# CIBRRIG

## :book: [ReadTheDocs](https://cibrrig.readthedocs.io/)
#### Support for extraction, preprocessing, sorting, analysis and plotting of physiology and Neuropixel recordings from rig to fig


<video src=https://github.com/user-attachments/assets/9d79f0d9-8c97-41cb-890a-edcbcbc12d93 width="200" height="500" style="border-radius: 25px" autoplay>
</video>


## Description
Code to integrate hardware and software on the Neuropixel rig in JMB 971 at Seattle Childrens Research Institute, Center for Integrative Brain Research (SCRI-CIBR)
This code is maintained by Nick Bush in the Ramirez Lab and is subject to change.

The rig is designed to monitor breathing and behavior in a head-fixed mouse while recording from neuropixels throughout the brain. Rig is capable of hot-swap between awake and anesthetized preps.

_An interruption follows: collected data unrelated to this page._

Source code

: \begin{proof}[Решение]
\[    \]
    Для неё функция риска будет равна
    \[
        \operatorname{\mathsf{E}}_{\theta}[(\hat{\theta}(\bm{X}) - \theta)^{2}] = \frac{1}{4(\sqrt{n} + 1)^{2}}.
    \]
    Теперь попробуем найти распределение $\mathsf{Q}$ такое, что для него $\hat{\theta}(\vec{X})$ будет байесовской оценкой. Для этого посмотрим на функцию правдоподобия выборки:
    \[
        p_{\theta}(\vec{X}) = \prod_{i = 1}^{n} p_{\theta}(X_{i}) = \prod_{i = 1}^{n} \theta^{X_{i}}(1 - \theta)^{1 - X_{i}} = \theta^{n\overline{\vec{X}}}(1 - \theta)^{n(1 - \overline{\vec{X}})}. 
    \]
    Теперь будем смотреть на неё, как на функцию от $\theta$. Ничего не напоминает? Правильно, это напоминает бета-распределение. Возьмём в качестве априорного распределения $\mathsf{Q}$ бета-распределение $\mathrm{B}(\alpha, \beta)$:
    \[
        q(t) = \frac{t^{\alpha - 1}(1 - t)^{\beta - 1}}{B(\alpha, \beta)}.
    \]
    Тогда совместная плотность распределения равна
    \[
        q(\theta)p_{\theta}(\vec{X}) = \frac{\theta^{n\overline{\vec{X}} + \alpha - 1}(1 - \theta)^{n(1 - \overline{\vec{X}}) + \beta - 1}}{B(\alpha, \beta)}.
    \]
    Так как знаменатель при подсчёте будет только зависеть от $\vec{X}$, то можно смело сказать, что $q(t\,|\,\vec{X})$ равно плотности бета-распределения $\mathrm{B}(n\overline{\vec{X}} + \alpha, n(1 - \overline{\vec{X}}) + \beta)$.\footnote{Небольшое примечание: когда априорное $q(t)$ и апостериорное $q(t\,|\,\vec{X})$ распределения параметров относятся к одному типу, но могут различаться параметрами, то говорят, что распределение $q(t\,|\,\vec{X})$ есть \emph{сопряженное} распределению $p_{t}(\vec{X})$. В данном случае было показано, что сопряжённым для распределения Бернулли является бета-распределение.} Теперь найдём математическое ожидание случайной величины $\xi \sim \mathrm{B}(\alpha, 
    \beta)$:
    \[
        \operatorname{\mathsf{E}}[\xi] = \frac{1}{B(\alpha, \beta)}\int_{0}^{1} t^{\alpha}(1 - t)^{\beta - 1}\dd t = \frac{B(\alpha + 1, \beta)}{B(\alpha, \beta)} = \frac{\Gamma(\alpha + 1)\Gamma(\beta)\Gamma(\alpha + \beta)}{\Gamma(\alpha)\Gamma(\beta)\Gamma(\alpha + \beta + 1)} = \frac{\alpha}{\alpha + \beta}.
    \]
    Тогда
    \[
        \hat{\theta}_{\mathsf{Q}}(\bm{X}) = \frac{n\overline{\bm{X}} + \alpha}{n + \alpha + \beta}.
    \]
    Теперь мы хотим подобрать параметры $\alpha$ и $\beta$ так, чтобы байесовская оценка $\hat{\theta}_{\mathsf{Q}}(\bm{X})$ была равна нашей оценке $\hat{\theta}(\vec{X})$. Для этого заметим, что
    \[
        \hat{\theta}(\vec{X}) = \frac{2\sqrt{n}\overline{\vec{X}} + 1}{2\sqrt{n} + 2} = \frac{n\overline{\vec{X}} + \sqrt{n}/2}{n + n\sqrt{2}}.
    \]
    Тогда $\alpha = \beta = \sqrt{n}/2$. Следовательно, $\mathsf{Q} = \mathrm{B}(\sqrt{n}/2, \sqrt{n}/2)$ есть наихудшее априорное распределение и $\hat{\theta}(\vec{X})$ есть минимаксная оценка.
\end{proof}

Incorporates both custom code that is specific for the 971 Rig, and more general analyses that are applicable to Neuropixel recordings of respiratory/physiological systems.


**IMPORTANT** 
This code is designed to work in conjunction with hardware in the the [pyExpControl](https://github.com/nbush257/pyExpControl) repository. Most functionality can be used independantly of this hardware, but the most critical piece is the automatically generated log file that is created during recording with this hardware.
The log file is a `.tsv` file with the name `_cibrrig_<run_name>.g<x>.t<x>.tsv`. It has required columns:
`[label, category, start_time, end_time]`, and optional columns that describe parameters of the events (e.g., frequency, duration...). One could create these logfiles manually if desired, or ignore them entirely, but some functionality will fail.

---
## Installation
Create a virtual environment using mamba/conda.
>[!WARNING]
>If on SCRI networks it is critically important to specify the python version here. This circumvents the SSL issue we have been running into. BE SURE YOU HAVE MODIFIED YOUR .condarc file (in `C:/Users/<user>`) appropriately 

```
mamba create -n cibrrig python=3.12
mamba activate cibrrig
```

Then change directory to a place to install cibrrig locally. 
>[!IMPORTANT]
>If you are on NPX 971 room computer, this has already been cloned and you should just install into your new venv.
>```
>cd C:/helpers/cibrrig
>git pull
>pip install -e . 
>```
>(note the period)
>OTHERWISE, clone the repo:
>```
>cd </path/to/somewhere/reasonable/>
>git clone https://github.com/nbush257/cibrrig
>cd cibrrig
>pip install -e .
>```
>(note the period)
> **Once your virtual (mamba/conda) environment has been set up, `git pull` in the cibrrig directory will update `cibrrig` so you do not have to redo the pip install**

>[!WARNING]
>To do manual spike curation, you will need to install `phy` into a seperate conda/mamba environment due to some dependency issues at the moment
> See: https://github.com/cortex-lab/phy


Then, make sure the GPU is working for Kilosort (See [kilosort install instructions](https://github.com/MouseLand/Kilosort) steps 7 and 8):
>Next, if the CPU version of pytorch was installed (will happen on Windows), remove it with `pip uninstall torch`
>Then install the GPU version of pytorch `conda install pytorch pytorch-cuda=11.8 -c pytorch -c nvidia`

Make sure you are using the GPU by running the kilosort gui:`python -m kilosort` and confirming the PyTorch device is the GPU and not the CPU: ![](gpu_check.png)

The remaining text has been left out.